I’ve been sarcastically “thanking” Jenny McCarthy for bringing the U.S. the gift of measles through her tireless efforts on behalf of Generation Rescue and other antivaccine groups and will continue to do so whenever I deem it appropriate. But Jenny isn’t the only one who deserves our “thanks” (no, I’m not going to thank Andrew Wakefield again). Let’s not forget all those religions who, either because they think vaccines are messing with God’s will or because of some interpretation of a holy book written in prescientific times, religions like this one in Canada:
With the number of confirmed and suspected mumps cases in the Fraser Health region closing in on 200, public health officials are worrying it will spread into the Vancouver Coastal region and looking for ways to avoid such a daunting scenario.
Since the outbreak began in Chilliwack in February, cases having been spreading like wildfire through the Fraser Valley, fuelled by a high rate of transmission among vaccine objectors from unnamed Christian fundamentalist groups that are against vaccines of all kinds.
About half the 190 confirmed and suspected cases are individuals who have never been immunized, either on religious or philosophical grounds, said Dr. Elizabeth Brodkin. She said another 25 per cent of cases involve people who are only partially immunized.

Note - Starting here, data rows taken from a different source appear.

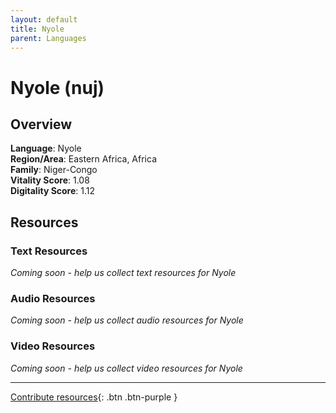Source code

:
 ```yaml
---
layout: default
title: Nyole
parent: Languages
---
```


# Nyole (nuj)

## Overview

**Language**: Nyole  
**Region/Area**: Eastern Africa, Africa  
**Family**: Niger-Congo  
**Vitality Score**: 1.08  
**Digitality Score**: 1.12  

## Resources

### Text Resources
*Coming soon - help us collect text resources for Nyole*

### Audio Resources
*Coming soon - help us collect audio resources for Nyole*

### Video Resources
*Coming soon - help us collect video resources for Nyole*

---

[Contribute resources](https://fairtrain.github.io/){: .btn .btn-purple }
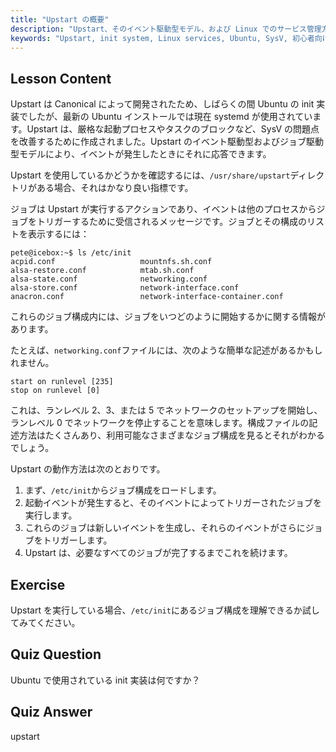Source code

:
 ```yaml
---
title: "Upstart の概要"
description: "Upstart、そのイベント駆動型モデル、および Linux でのサービス管理方法について学びます。Upstart ジョブ構成とその init システムとしての役割を理解します。"
keywords: "Upstart, init system, Linux services, Ubuntu, SysV, 初心者向けチュートリアル，Linux ガイド"
---
```


## Lesson Content

Upstart は Canonical によって開発されたため、しばらくの間 Ubuntu の init 実装でしたが、最新の Ubuntu インストールでは現在 systemd が使用されています。Upstart は、厳格な起動プロセスやタスクのブロックなど、SysV の問題点を改善するために作成されました。Upstart のイベント駆動型およびジョブ駆動型モデルにより、イベントが発生したときにそれに応答できます。

Upstart を使用しているかどうかを確認するには、`/usr/share/upstart`ディレクトリがある場合、それはかなり良い指標です。

ジョブは Upstart が実行するアクションであり、イベントは他のプロセスからジョブをトリガーするために受信されるメッセージです。ジョブとその構成のリストを表示するには：

```plaintext
pete@icebox:~$ ls /etc/init
acpid.conf                   mountnfs.sh.conf
alsa-restore.conf            mtab.sh.conf
alsa-state.conf              networking.conf
alsa-store.conf              network-interface.conf
anacron.conf                 network-interface-container.conf
```

これらのジョブ構成内には、ジョブをいつどのように開始するかに関する情報があります。

たとえば、`networking.conf`ファイルには、次のような簡単な記述があるかもしれません。

```plaintext
start on runlevel [235]
stop on runlevel [0]
```

これは、ランレベル 2、3、または 5 でネットワークのセットアップを開始し、ランレベル 0 でネットワークを停止することを意味します。構成ファイルの記述方法はたくさんあり、利用可能なさまざまなジョブ構成を見るとそれがわかるでしょう。

Upstart の動作方法は次のとおりです。

1. まず、`/etc/init`からジョブ構成をロードします。
2. 起動イベントが発生すると、そのイベントによってトリガーされたジョブを実行します。
3. これらのジョブは新しいイベントを生成し、それらのイベントがさらにジョブをトリガーします。
4. Upstart は、必要なすべてのジョブが完了するまでこれを続けます。

## Exercise

Upstart を実行している場合、`/etc/init`にあるジョブ構成を理解できるか試してみてください。

## Quiz Question

Ubuntu で使用されている init 実装は何ですか？

## Quiz Answer

upstart
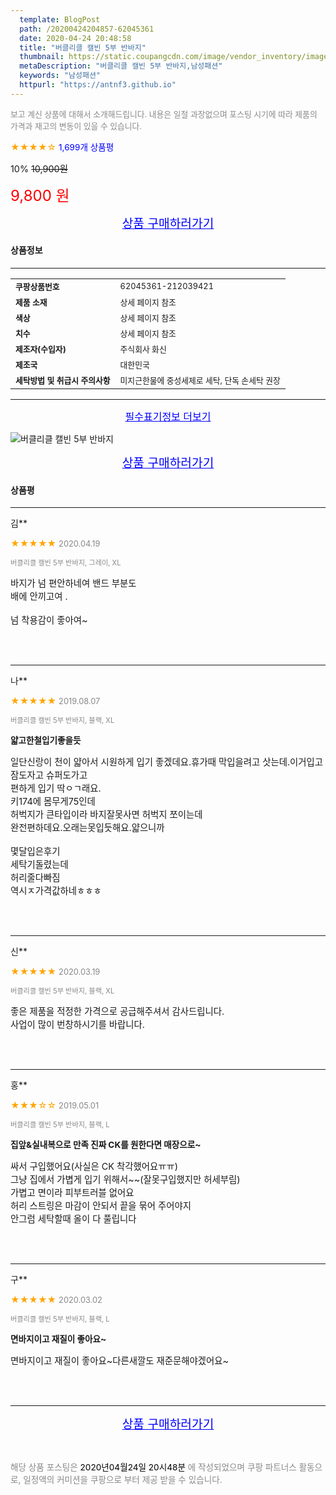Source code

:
 ```yaml
---
  template: BlogPost
  path: /20200424204857-62045361
  date: 2020-04-24 20:48:58
  title: "버클리클 캘빈 5부 반바지"
  thumbnail: https://static.coupangcdn.com/image/vendor_inventory/images/2018/06/06/10/0/7b279e31-e423-471e-8119-8bc984850bab.jpg
  metaDescription: "버클리클 캘빈 5부 반바지,남성패션"
  keywords: "남성패션"
  httpurl: "https://antnf3.github.io"
---
```

  
<span style="color: #888;font-size:0.8rem">보고 계신 상품에 대해서 소개해드립니다.
내용은 일절 과장없으며 포스팅 시기에 따라 제품의 가격과 재고의 변동이 있을 수 있습니다.</span>
  
<span style="color: orange;">★★★★☆</span> <span style="color: blue;font-size: 0.85rem;">1,699개 상품평</span>

<span style="font-size: 0.9rem">10%</span> <span style="font-size: 0.9rem">~~10,900원~~</span>

<span style="color: red;font-size: 1.5rem;">9,800 원</span>



<p align="center"><a href="http://me2.do/54t2BECt" style="font-size: 1.2rem; color: blue;">상품 구매하러가기</a></p>

#### 상품정보

---

|                  |                       |
| ---------------- | --------------------- |
| **<span style="font-size:0.8rem;">쿠팡상품번호</span>** | <span style="font-size:0.8rem;">62045361-212039421</span> |
| **<span style="font-size:0.8rem;">제품 소재</span>**    | <span style="font-size:0.8rem;">상세 페이지 참조</span>        |
| **<span style="font-size:0.8rem;">색상</span>**    | <span style="font-size:0.8rem;">상세 페이지 참조</span>        |
| **<span style="font-size:0.8rem;">치수</span>**    | <span style="font-size:0.8rem;">상세 페이지 참조</span>        |
| **<span style="font-size:0.8rem;">제조자(수입자)</span>**    | <span style="font-size:0.8rem;">주식회사 화신</span>        |
| **<span style="font-size:0.8rem;">제조국</span>**    | <span style="font-size:0.8rem;">대한민국</span>        |
| **<span style="font-size:0.8rem;">세탁방법 및 취급시 주의사항</span>**    | <span style="font-size:0.8rem;">미지근한물에 중성세제로 세탁, 단독 손세탁 권장</span>        |




---

<p align="center"><a href="http://me2.do/54t2BECt" style="font-size: 1rem; color: blue;">필수표기정보 더보기</a></p>

![버클리클 캘빈 5부 반바지](http://thumbnail10.coupangcdn.com/thumbnails/remote/q89/image/vendor_inventory/images/2018/01/23/14/2/7b20c876-80eb-41e3-a020-ae9df1af1a13.jpg)

<p align="center"><a href="http://me2.do/54t2BECt" style="font-size: 1.2rem; color: blue;">상품 구매하러가기</a></p>

#### 상품평
  
---
  
김**
    
<span style="color: orange;">★★★★★</span> <span style="font-size:0.8rem;color: #888;">2020.04.19</span>
    
<span style="color: #888;font-size:0.7rem">버클리클 캘빈 5부 반바지, 그레이, XL</span>
    

    
<span style="font-size: 0.9rem;">바지가 넘 편안하네여 밴드 부분도 <br/>배에 안끼고여 . <br/><br/>넘 착용감이 좋아여~</span>
    
<br>
<br>

---
  
나**
    
<span style="color: orange;">★★★★★</span> <span style="font-size:0.8rem;color: #888;">2019.08.07</span>
    
<span style="color: #888;font-size:0.7rem">버클리클 캘빈 5부 반바지, 블랙, XL</span>
    
<span style="font-size:0.85rem">**얇고한철입기좋을듯**</span>
    
<span style="font-size: 0.9rem;">일단신랑이 천이 얇아서 시원하게 입기 좋겠데요.휴가때 막입을려고 삿는데.이거입고 잠도자고 슈퍼도가고<br/>편하게 입기 딱ㅇㄱ래요.<br/>키174에 몸무게75인데<br/>허벅지가 큰타입이라 바지잘못사면 허벅지 쪼이는데<br/>완전편하데요.오래는못입듯해요.얇으니까<br/><br/>몇달입은후기<br/>세탁기돌렸는데<br/>허리줄다빠짐<br/>역시ㅈ가격값하네ㅎㅎㅎ</span>
    
<br>
<br>

---
  
신**
    
<span style="color: orange;">★★★★★</span> <span style="font-size:0.8rem;color: #888;">2020.03.19</span>
    
<span style="color: #888;font-size:0.7rem">버클리클 캘빈 5부 반바지, 블랙, XL</span>
    

    
<span style="font-size: 0.9rem;">좋은 제품을 적정한 가격으로 공급해주셔서 감사드립니다.<br/>사업이 많이 번창하시기를 바랍니다.</span>
    
<br>
<br>

---
  
홍**
    
<span style="color: orange;">★★★☆☆</span> <span style="font-size:0.8rem;color: #888;">2019.05.01</span>
    
<span style="color: #888;font-size:0.7rem">버클리클 캘빈 5부 반바지, 블랙, L</span>
    
<span style="font-size:0.85rem">**집앞&실내복으로 만족 진짜 CK를 원한다면 매장으로~**</span>
    
<span style="font-size: 0.9rem;">싸서 구입했어요(사실은 CK 착각했어요ㅠㅠ)<br/>그냥 집에서 가볍게 입기 위해서~~(잘못구입했지만 허세부림)<br/>가볍고 면이라 피부트러블 없어요 <br/>허리 스트링은 마감이 안되서 끝을 묶어 주어야지<br/>안그럼 세탁할때 올이 다 풀립니다</span>
    
<br>
<br>

---
  
구**
    
<span style="color: orange;">★★★★★</span> <span style="font-size:0.8rem;color: #888;">2020.03.02</span>
    
<span style="color: #888;font-size:0.7rem">버클리클 캘빈 5부 반바지, 블랙, L</span>
    
<span style="font-size:0.85rem">**면바지이고 재질이 좋아요~**</span>
    
<span style="font-size: 0.9rem;">면바지이고 재질이 좋아요~다른새깔도 재준문해야겠어요~</span>
    
<br>
<br>


  
---
  
<p align="center"><a href="http://me2.do/54t2BECt" style="font-size: 1.2rem; color: blue;">상품 구매하러가기</a></p>
  
<br>
  
<span style="font-size: 0.85rem; color: #888;">해당 상품 포스팅은 <span style="color: #000;"> 2020년04월24일 20시48분 </span> 에 작성되었으며 쿠팡 파트너스 활동으로, 일정액의 커미션을 쿠팡으로 부터 제공 받을 수 있습니다.</span>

Public health officials have declined to disclose the church affiliations, saying that would violate confidentiality, but said the denominations’ interpretation of the Bible dictates their aversion to vaccines.
This is stupidity itself. Why on earth would officials not reveal the churches spreading vaccine rejectionism, churches directly responsible for this outbreak of mumps? There are nearly 200 cases; no individuals will be identified, just the church(es) responsible for this outbreak, which is something the public needs to know. After all, it’s causing a serious problem for the health authorities in Fraser:
“This outbreak is really taxing us, and we think a provincial consensus is needed to determine whether we should just resign ourselves to large numbers of cases, or [determine] what to do to mitigate the spread through some sort of immunization campaign,” Brodkin said in an interview.
“After all, this is not a trivial disease. We’ve had many cases resulting in hospitalizations and complications like deafness, meningitis and testicular involvement, which can cause sterility,” she added.
But, antivaccinationists tell us, mumps is not serious. Oh, no, they tell us, it’s just a benign childhood disease. Rubbish.
Worse, as is often the case, concentrations of unvaccinated individuals are putting everyone else at risk:
Because of the mobility of individuals, she said “there’s no guarantee it won’t spread to the Vancouver region.”
“At the moment, there is some evidence that it is moving out of the faith-based communities and into the broader communities,” she said, noting that there are now cases as far west as Burnaby.
I’m not Canadian; so I can’t express my “thanks” to the religious fundamentalists responsible for letting mumps run wild in Western Canada, but I’m sure there are Canadians reading who can.